Dataset entries
━━━━

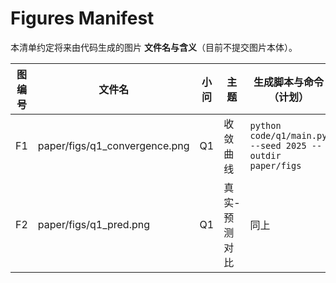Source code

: # Figures Manifest

本清单约定将来由代码生成的图片 **文件名与含义**（目前不提交图片本体）。

| 图编号 | 文件名 | 小问 | 主题 | 生成脚本与命令（计划） |
| --- | --- | --- | --- | --- |
| F1 | paper/figs/q1_convergence.png | Q1 | 收敛曲线 | `python code/q1/main.py --seed 2025 --outdir paper/figs` |
| F2 | paper/figs/q1_pred.png | Q1 | 真实-预测对比 | 同上 |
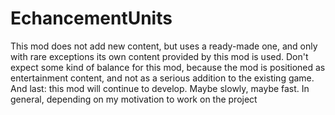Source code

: # EchancementUnits
This mod does not add new content, but uses a ready-made one, and only with rare exceptions its own content provided by this mod is used.
Don't expect some kind of balance for this mod, because the mod is positioned as entertainment content, and not as a serious addition to the existing game.
And last: this mod will continue to develop. Maybe slowly, maybe fast. In general, depending on my motivation to work on the project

━━━━

## Task details
All lines with the word "paper" must be located in the data and copied.

## Response for this exercise
| F1 | paper/figs/q1_convergence.png | Q1 | 收敛曲线 | `python code/q1/main.py --seed 2025 --outdir paper/figs` |
| F2 | paper/figs/q1_pred.png | Q1 | 真实-预测对比 | 同上 |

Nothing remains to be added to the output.